The announcement of a Superman/Batman movie yesterday morning and confirmed at Comic-Con is exactly the reason why cinema is hemorrhaging viewers, quality and general interest to television: no one honestly cares.
No, please do tell me how excited you are for the follow-up to “Man of Steel,” how long you’ve waited to see this mash-up finally happen, how Zack Snyder is by far the greatest choice to helm this sure to be new franchise and how whomever they eventually pick to play both Superman (will it still be Henry Cavill?) or Batman (will it be Christian Bale? Probably not. Maybe Joseph Gordon Levitt? Who knows?!) will somehow eventually be wrong.
I know you’re foaming at the mouth. I know you’re stoked. It’s great that you have something you’re passionate about. It’ll probably be good. It could even be great!
But the fact is, this movie is a hype and dollar machine. As has been true of nearly every Hollywood tent pole comic book franchise, the hype and speculation is greater than the movie is actually interesting, and it will evaporate as soon as the next one is announced, which will be post-credits.
I haven’t counted to be sure, but I have probably seen fewer major Hollywood releases this summer than in any year since I started seriously writing as a movie critic. Chalk that up to me being an adult and not a college student with all the free time, but at the end of the day, I simply no longer care.
I do not care about “Man of Steel.” I do not care about “Pacific Rim.” I do not care about “The Lone Ranger” or “White House Down” or “The Hangover Part 3” or “Fast & Furious 6,” and I will not care about “The Wolverine,” “Thor: The Dark World,” “Kick-Ass 2” or “The Hobbit: The Desolation of Smaug,” even if I end up seeing them.
Why? These have talented directors and stars attached. They could be above average. They could be fun enough to be worth my 10 bucks or yours.

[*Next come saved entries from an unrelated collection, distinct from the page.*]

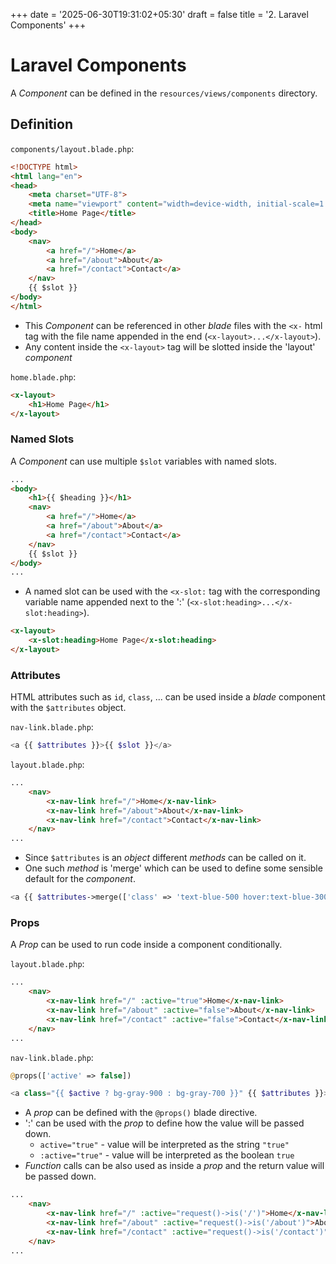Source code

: +++
date = '2025-06-30T19:31:02+05:30'
draft = false
title = '2. Laravel Components'
+++

# Laravel Components

A *Component* can be defined in the `resources/views/components` directory.

## Definition

`components/layout.blade.php`:

```html
<!DOCTYPE html>
<html lang="en">
<head>
    <meta charset="UTF-8">
    <meta name="viewport" content="width=device-width, initial-scale=1.0">
    <title>Home Page</title>
</head>
<body>
    <nav>
        <a href="/">Home</a>
        <a href="/about">About</a>
        <a href="/contact">Contact</a>
    </nav>
    {{ $slot }}
</body>
</html>

```

 - This *Component* can be referenced in other *blade* files with the `<x-` html tag with the file name appended in the end (`<x-layout>...</x-layout>`).
 - Any content inside the `<x-layout>` tag will be slotted inside the 'layout' *component*

`home.blade.php`:

```html
<x-layout>
    <h1>Home Page</h1>
</x-layout>
```

### Named Slots

A *Component* can use multiple `$slot` variables with named slots.

```html
...
<body>
    <h1>{{ $heading }}</h1>
    <nav>
        <a href="/">Home</a>
        <a href="/about">About</a>
        <a href="/contact">Contact</a>
    </nav>
    {{ $slot }}
</body>
...
```

 - A named slot can be used with the `<x-slot:` tag with the corresponding variable name appended next to the ':' (`<x-slot:heading>...</x-slot:heading>`).

```html
<x-layout>
    <x-slot:heading>Home Page</x-slot:heading>
</x-layout>
```

### Attributes

HTML attributes such as `id`, `class`, ... can be used inside a *blade* component with the `$attributes` object.

`nav-link.blade.php`:

```php
<a {{ $attributes }}>{{ $slot }}</a>
```

`layout.blade.php`:

```html
...
    <nav>
        <x-nav-link href="/">Home</x-nav-link>
        <x-nav-link href="/about">About</x-nav-link>
        <x-nav-link href="/contact">Contact</x-nav-link>
    </nav>
...
```

 - Since `$attributes` is an *object* different *methods* can be called on it.
 - One such *method* is 'merge' which can be used to define some sensible default for the *component*.

```php
<a {{ $attributes->merge(['class' => 'text-blue-500 hover:text-blue-300']) }}>{{ $slot }}</a>
```

### Props

A *Prop* can be used to run code inside a component conditionally.

`layout.blade.php`:

```html
...
    <nav>
        <x-nav-link href="/" :active="true">Home</x-nav-link>
        <x-nav-link href="/about" :active="false">About</x-nav-link>
        <x-nav-link href="/contact" :active="false">Contact</x-nav-link>
    </nav>
...
```

`nav-link.blade.php`:

```php
@props(['active' => false])

<a class="{{ $active ? bg-gray-900 : bg-gray-700 }}" {{ $attributes }}>{{ $slot }}</a>
```

 - A *prop* can be defined with the `@props()` blade directive.
 - ':' can be used with the *prop* to define how the value will be passed down.
    - `active="true"` - value will be interpreted as the string `"true"`
    - `:active="true"` - value will be interpreted as the boolean `true`
 - *Function* calls can be also used as inside a *prop* and the return value will be passed down.

```html
...
    <nav>
        <x-nav-link href="/" :active="request()->is('/')">Home</x-nav-link>
        <x-nav-link href="/about" :active="request()->is('/about')">About</x-nav-link>
        <x-nav-link href="/contact" :active="request()->is('/contact')">Contact</x-nav-link>
    </nav>
...
```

But like a chocolate bar you quickly scarf down, they are immediately thrown away and forgotten such that you’ll grab for another. They have no sustaining value or reason to exist other than because they fill a void and enough people will buy them.
The ones that do have something more, like “The Dark Knight” or “Spiderman 2” and possibly one of these others I’ve mentioned, will live forever, but they will be persistently rebooted and spun-off until that initial appeal has lost all its credibility.

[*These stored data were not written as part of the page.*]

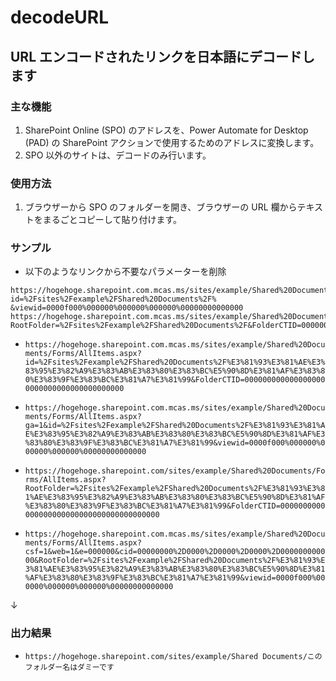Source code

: # decodeURL

## URL エンコードされたリンクを日本語にデコードします

### 主な機能

1. SharePoint Online (SPO) のアドレスを、Power Automate for Desktop (PAD) の SharePoint アクションで使用するためのアドレスに変換します。
2. SPO 以外のサイトは、デコードのみ行います。

### 使用方法

1. ブラウザーから SPO のフォルダーを開き、ブラウザーの URL 欄からテキストをまるごとコピーして貼り付けます。

### サンプル

- 以下のようなリンクから不要なパラメーターを削除

```text: example
https://hogehoge.sharepoint.com.mcas.ms/sites/example/Shared%20Documents/Forms/AllItems.aspx?id=%2Fsites%2Fexample%2FShared%20Documents%2F% &viewid=0000f000%000000%000000%000000%00000000000000
https://hogehoge.sharepoint.com.mcas.ms/sites/example/Shared%20Documents/Forms/AllItems.aspx?RootFolder=%2Fsites%2Fexample%2FShared%20Documents%2F&FolderCTID=0000000000000000000000000000000000000000
```

- `https://hogehoge.sharepoint.com.mcas.ms/sites/example/Shared%20Documents/Forms/AllItems.aspx?id=%2Fsites%2Fexample%2FShared%20Documents%2F%E3%81%93%E3%81%AE%E3%83%95%E3%82%A9%E3%83%AB%E3%83%80%E3%83%BC%E5%90%8D%E3%81%AF%E3%83%80%E3%83%9F%E3%83%BC%E3%81%A7%E3%81%99&FolderCTID=0000000000000000000000000000000000000000`

- `https://hogehoge.sharepoint.com.mcas.ms/sites/example/Shared%20Documents/Forms/AllItems.aspx?ga=1&id=%2Fsites%2Fexample%2FShared%20Documents%2F%E3%81%93%E3%81%AE%E3%83%95%E3%82%A9%E3%83%AB%E3%83%80%E3%83%BC%E5%90%8D%E3%81%AF%E3%83%80%E3%83%9F%E3%83%BC%E3%81%A7%E3%81%99&viewid=0000f000%000000%000000%000000%00000000000000`

- `https://hogehoge.sharepoint.com/sites/example/Shared%20Documents/Forms/AllItems.aspx?RootFolder=%2Fsites%2Fexample%2FShared%20Documents%2F%E3%81%93%E3%81%AE%E3%83%95%E3%82%A9%E3%83%AB%E3%83%80%E3%83%BC%E5%90%8D%E3%81%AF%E3%83%80%E3%83%9F%E3%83%BC%E3%81%A7%E3%81%99&FolderCTID=0000000000000000000000000000000000000000`

- `https://hogehoge.sharepoint.com.mcas.ms/sites/example/Shared%20Documents/Forms/AllItems.aspx?csf=1&web=1&e=000000&cid=00000000%2D0000%2D0000%2D0000%2D000000000000&RootFolder=%2Fsites%2Fexample%2FShared%20Documents%2F%E3%81%93%E3%81%AE%E3%83%95%E3%82%A9%E3%83%AB%E3%83%80%E3%83%BC%E5%90%8D%E3%81%AF%E3%83%80%E3%83%9F%E3%83%BC%E3%81%A7%E3%81%99&viewid=0000f000%000000%000000%000000%00000000000000`

↓

### 出力結果

- `https://hogehoge.sharepoint.com/sites/example/Shared Documents/このフォルダー名はダミーです`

I have read more than enough articles this summer discussing how “Man of Steel,” “Iron Man 3,” “World War Z” and “Star Trek Into Darkness” invoke 9/11 imagery. I have read articles that decry the state of women in the movies. These movies are not out of the cultural discussion, but none of them are interested in discussing the ideas presented in the movies, only the face they put out to the world.
Like “The Avengers” before all these, a movie that did match its level of hype with sheer dollars, they are movies that are more interesting to discuss than they are to watch. The hype matters more than the criticism or the movie itself.
The movies are surviving right now because the movies still feel like an event. To announce a Superman/Batman movie is still more of a monumental event than it is to say a TV series on the same subject will be produced around it.
But the product itself for television matters more to the masses than the same for the movies. No one knew The Red Wedding on “Game of Thrones” was coming, and look at the fervor that created in the aftermath. All it will take for the tide to shift to TV is for the opening night premiere of a show or individual episode of just one show to have more hype and importance than an equivalent blockbuster, and people will stop caring.
No one will see “The Avengers: Age of Ultron,” or this as of yet Superman/Batman monstrosity, or an individual origin story on the next as of yet untapped product, be it The Flash, Wonder Woman or the Justice League. The product itself doesn’t matter, and it especially won’t matter if the hype moves elsewhere.
I still love the movies more than TV because the movies that mattered to me this summer, like “Before Midnight,” “The Bling Ring,” “Fruitvale Station,” “This is the End” and more, will be ones I’ll be talking about long after the credits roll, and I’m not alone.
But the movies that are generating the buzz and excitement are not the cinema I know or love. And regardless of how big this Superman and Batman movie gets, it won’t be the cinema you love either if things don’t change now.